Écrit par : Vincent | 06/06/2011
De Refn, je n'ai rencontré que le guerrier. Trop stylisé, trop prétentieux pour moi. Les qualités que vous soulevez de son dernier né m'apparaissent pourtant enthousiasmantes, à l'aune des éloges d'autres critiques ayant eu la chance de croiser sa route à Cannes. Peut-être est-ce l'occasion de jeter un regard différent sur l'animal.
Écrit par : princécranoir | 07/06/2011
Pas vu Drive donc je n'ai pas d'avis. Mais, merci, pour la référence clasho-taylorienne d'introduction. Cela me fait toujours plaisir qu'on évoque London Calling.
Écrit par : Antoine | 07/06/2011
Prince, stylisé, celui-ci l'est aussi, mais je ne le dirais pas prétentieux, par contre très ambitieux. Il y a chez Refn, du moins ici, une foi dans le cinéma totale, comme chez Leone et quelques autres, stylistes et ambitieux. Je n'en ai pas parlé mais il est vrai que certains effets, comme c'est souvent le cas dans ce genre de cinéma, sont sur le fil entre le cliché et le mythe. Vous vous ferez votre idée :)

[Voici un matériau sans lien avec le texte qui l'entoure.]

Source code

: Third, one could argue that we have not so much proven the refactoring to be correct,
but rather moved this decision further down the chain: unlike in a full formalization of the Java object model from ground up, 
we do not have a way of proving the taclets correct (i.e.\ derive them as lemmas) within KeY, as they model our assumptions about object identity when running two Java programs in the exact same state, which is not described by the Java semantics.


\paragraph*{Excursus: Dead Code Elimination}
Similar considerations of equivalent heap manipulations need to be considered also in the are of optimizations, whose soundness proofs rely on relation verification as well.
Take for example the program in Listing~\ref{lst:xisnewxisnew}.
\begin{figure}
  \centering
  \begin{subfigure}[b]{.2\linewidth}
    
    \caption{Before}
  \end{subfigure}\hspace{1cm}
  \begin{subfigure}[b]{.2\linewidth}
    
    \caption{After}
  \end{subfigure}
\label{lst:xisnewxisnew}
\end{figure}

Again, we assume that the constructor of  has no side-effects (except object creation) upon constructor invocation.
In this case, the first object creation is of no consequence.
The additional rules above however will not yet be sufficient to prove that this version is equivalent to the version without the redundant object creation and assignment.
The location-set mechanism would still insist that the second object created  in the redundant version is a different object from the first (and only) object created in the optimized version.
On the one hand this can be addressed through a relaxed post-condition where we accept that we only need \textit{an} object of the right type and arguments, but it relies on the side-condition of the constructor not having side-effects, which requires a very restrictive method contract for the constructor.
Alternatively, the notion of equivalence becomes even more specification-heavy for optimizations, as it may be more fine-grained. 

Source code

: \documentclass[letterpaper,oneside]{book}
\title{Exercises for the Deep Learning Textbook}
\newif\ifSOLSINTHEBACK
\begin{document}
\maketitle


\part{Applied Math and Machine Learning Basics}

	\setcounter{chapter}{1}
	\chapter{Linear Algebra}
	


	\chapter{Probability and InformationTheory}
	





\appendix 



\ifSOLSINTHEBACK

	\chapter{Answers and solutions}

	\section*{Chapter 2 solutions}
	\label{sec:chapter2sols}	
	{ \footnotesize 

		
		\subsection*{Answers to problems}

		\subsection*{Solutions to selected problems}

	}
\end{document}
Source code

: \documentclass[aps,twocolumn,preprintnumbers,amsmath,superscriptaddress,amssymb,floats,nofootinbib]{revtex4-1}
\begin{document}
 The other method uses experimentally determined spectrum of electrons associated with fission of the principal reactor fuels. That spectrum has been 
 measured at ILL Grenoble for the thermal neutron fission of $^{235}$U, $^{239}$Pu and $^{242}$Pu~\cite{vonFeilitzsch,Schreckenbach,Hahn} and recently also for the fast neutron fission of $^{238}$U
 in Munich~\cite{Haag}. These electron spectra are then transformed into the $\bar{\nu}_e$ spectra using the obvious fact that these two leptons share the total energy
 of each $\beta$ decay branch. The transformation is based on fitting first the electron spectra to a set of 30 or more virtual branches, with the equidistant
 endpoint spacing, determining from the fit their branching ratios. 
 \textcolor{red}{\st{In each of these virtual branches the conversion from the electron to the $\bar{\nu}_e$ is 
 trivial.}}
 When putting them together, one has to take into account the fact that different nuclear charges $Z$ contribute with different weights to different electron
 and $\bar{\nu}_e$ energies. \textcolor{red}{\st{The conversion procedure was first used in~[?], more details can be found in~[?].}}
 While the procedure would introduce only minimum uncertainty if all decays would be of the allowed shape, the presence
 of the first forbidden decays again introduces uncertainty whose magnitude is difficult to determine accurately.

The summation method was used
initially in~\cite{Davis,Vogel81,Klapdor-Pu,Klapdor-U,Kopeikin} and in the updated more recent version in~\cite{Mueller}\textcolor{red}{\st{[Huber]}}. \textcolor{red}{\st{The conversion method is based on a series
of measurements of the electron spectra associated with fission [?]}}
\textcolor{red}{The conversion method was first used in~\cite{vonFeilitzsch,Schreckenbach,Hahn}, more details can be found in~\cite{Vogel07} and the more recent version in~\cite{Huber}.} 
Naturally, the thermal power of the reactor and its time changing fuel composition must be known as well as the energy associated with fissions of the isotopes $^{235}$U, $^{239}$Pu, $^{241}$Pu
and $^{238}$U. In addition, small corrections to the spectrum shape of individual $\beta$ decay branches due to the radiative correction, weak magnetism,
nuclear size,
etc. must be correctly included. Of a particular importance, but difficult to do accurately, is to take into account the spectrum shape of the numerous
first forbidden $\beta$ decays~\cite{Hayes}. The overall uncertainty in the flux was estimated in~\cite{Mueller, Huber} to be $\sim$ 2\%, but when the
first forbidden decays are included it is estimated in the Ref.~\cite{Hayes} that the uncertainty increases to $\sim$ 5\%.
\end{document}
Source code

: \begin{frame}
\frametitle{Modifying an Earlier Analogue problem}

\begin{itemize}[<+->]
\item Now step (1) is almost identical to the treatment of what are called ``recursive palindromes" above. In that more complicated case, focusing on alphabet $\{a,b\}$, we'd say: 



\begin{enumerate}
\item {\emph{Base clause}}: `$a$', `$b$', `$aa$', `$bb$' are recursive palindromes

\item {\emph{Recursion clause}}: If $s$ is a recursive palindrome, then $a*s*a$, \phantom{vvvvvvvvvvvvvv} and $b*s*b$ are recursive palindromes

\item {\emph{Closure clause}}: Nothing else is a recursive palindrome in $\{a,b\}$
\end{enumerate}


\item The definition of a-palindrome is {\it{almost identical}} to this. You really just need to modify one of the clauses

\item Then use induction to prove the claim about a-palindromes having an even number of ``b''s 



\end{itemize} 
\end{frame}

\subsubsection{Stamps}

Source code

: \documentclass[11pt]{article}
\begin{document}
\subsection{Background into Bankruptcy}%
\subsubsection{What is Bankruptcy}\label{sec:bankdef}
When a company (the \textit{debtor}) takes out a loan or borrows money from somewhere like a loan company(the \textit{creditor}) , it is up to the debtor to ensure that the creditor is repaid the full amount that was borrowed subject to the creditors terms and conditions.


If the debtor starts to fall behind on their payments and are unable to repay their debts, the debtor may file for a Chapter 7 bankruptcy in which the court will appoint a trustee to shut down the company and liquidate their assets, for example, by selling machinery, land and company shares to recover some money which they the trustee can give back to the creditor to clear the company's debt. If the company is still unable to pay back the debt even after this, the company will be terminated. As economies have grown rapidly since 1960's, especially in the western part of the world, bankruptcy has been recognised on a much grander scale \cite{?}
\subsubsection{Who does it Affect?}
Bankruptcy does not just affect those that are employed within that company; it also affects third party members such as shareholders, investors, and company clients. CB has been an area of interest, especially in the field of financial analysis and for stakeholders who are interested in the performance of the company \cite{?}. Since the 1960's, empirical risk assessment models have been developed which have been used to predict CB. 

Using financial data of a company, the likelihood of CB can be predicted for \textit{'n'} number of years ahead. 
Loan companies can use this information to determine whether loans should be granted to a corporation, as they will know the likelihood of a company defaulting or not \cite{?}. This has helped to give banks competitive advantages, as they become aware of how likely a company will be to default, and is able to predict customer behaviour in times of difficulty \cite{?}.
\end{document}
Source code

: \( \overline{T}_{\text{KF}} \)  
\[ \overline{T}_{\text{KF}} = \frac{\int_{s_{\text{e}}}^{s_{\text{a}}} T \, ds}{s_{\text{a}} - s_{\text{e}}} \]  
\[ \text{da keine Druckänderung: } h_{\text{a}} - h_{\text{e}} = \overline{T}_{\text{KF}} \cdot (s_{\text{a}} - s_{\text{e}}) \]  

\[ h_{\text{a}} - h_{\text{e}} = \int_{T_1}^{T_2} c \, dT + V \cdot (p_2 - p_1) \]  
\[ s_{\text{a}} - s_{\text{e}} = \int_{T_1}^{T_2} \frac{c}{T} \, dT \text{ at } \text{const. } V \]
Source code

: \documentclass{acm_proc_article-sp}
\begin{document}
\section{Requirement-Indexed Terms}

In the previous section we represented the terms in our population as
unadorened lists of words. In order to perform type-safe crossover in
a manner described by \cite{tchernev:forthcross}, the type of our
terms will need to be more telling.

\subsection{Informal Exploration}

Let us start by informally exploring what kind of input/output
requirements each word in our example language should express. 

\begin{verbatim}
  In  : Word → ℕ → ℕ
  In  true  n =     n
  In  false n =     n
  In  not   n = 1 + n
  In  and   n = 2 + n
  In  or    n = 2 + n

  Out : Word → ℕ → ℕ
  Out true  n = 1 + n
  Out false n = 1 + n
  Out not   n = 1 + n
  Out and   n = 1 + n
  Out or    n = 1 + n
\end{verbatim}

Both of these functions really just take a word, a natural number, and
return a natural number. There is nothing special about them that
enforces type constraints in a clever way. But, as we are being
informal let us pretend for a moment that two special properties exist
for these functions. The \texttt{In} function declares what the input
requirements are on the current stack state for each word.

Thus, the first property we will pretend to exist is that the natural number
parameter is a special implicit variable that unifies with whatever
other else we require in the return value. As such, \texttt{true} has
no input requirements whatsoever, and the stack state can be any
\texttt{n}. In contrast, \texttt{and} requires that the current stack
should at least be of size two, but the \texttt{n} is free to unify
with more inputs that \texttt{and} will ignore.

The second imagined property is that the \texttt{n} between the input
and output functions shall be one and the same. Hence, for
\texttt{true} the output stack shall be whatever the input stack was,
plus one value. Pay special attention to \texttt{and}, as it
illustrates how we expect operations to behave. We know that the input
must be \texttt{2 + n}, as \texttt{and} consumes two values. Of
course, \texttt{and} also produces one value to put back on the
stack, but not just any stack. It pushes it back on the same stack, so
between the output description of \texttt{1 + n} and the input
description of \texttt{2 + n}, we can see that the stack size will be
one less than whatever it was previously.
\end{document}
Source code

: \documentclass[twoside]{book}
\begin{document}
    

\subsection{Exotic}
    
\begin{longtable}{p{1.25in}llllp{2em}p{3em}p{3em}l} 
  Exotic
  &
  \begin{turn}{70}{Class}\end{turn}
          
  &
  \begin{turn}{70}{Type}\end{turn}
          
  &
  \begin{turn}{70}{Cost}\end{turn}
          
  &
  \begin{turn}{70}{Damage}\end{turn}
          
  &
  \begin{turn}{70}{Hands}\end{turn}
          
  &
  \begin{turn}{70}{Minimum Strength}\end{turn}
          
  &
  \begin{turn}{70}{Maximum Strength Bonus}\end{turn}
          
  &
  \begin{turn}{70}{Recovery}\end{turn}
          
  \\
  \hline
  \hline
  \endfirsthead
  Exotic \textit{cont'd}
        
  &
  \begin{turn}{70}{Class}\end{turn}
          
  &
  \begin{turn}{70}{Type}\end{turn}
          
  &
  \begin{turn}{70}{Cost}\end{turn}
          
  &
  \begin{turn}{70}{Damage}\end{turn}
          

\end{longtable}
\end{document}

Ran, Antoine donc(!), tout le plaisir était pour moi. On en reparlera sans doute quand il sortira.
Écrit par : Vincent | 10/06/2011
et Mystic river alors?
Écrit par : Christophe | 10/06/2011
J'ai écrit "une demi-douzaine" et je n'ai cité que cinq titres. Cela laisse de la marge (un peu). J'avoue que j'attendais plutôt des reproches sur Mann ou Fincher. Eastwood, j'avoue que cela ne m'est pas venu naturellement à l'esprit. Bien que j'ai revu "Mystic river" avec plaisir, je trouve le film un peu lourd (Sean Penn plomberait n'importe quoi) et je serais plus tenté de citer "Gran Torino" ou "Minuit dans le jardin du bien et du mal".
Écrit par : Vincent | 10/06/2011
Allez hop, top 10 polars noirs américains de ces vingt dernières années
Les affranchis
Heat
Little Odessa
The yards
La nuit nous appartient
L'impasse
Mystic river
Nos funérailles
Pulp fiction
Les infiltrés
c'est quand même plus facile à faire qu'un top westerns ou comédies musicales
Écrit par : Christophe | 11/06/2011
Jolie liste. Peut être un peu beaucoup de Gray :)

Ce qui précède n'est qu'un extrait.